:: Information provided

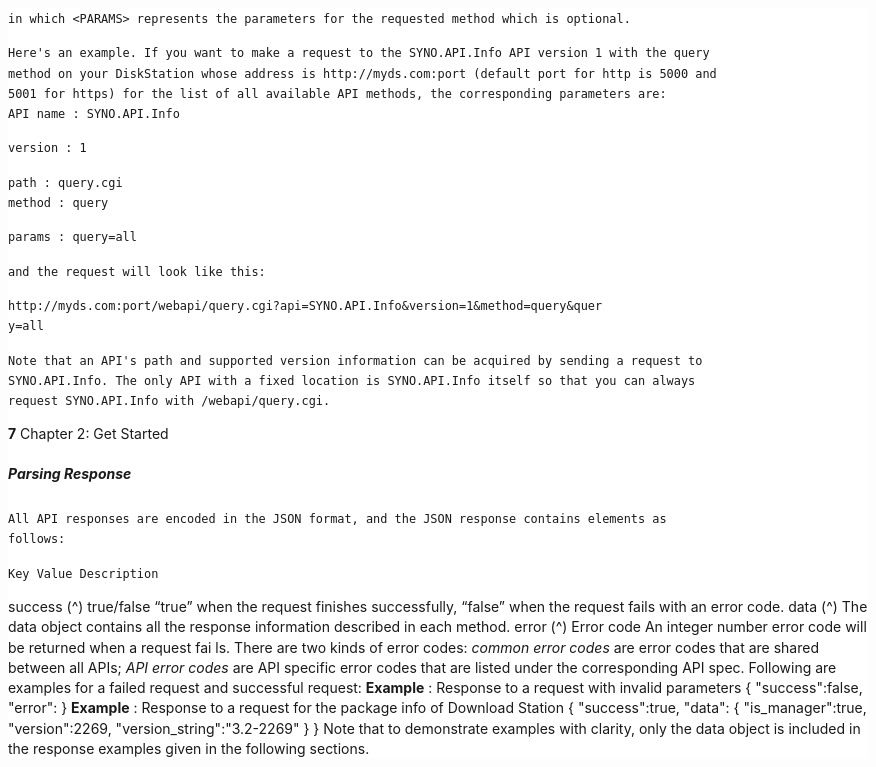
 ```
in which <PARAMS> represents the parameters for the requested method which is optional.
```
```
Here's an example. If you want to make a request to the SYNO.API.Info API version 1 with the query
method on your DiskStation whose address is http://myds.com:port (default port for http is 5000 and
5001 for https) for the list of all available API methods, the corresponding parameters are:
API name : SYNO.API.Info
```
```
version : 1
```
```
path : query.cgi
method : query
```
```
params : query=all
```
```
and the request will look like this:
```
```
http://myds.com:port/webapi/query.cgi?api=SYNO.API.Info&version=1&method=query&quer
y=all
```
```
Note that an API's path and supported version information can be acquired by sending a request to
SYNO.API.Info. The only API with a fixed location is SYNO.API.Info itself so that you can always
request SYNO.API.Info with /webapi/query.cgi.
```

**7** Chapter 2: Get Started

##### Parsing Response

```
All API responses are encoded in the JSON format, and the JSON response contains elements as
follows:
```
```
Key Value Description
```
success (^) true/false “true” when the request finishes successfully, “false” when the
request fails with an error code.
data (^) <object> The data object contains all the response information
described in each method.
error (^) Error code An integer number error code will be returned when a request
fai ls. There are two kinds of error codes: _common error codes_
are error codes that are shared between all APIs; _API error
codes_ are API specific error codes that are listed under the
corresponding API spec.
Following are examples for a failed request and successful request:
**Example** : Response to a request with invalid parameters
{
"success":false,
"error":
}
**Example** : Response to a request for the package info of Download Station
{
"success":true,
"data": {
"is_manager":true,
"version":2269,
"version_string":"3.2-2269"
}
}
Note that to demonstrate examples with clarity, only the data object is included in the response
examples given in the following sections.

::::
:: Information provided

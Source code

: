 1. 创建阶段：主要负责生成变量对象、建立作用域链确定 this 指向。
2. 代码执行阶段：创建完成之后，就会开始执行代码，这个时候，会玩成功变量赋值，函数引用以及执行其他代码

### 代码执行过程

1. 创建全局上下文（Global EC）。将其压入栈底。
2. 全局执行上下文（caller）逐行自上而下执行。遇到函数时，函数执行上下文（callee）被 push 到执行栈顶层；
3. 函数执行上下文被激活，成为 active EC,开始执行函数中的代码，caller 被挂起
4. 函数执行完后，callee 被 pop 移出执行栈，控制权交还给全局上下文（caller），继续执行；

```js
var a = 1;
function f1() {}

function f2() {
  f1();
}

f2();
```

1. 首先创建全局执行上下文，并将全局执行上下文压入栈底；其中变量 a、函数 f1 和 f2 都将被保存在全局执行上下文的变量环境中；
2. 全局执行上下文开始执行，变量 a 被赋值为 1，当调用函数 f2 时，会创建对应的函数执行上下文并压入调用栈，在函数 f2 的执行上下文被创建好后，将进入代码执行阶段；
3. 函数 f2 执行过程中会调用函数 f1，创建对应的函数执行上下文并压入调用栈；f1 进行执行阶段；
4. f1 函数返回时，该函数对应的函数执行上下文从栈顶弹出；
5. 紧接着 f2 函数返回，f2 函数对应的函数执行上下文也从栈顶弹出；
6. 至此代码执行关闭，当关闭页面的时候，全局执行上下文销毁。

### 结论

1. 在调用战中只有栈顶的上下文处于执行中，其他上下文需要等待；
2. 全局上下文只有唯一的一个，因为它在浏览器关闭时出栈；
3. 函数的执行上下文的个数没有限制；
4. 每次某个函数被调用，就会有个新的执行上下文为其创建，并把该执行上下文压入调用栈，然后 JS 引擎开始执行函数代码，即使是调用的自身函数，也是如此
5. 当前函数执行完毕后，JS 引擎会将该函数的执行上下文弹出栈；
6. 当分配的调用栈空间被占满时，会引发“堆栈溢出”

::::

Activity ▸ Read through the entries, then copy every line where the string "false" is found.

Task response ▸
success (^) true/false “true” when the request finishes successfully, “false” when the
"success":false,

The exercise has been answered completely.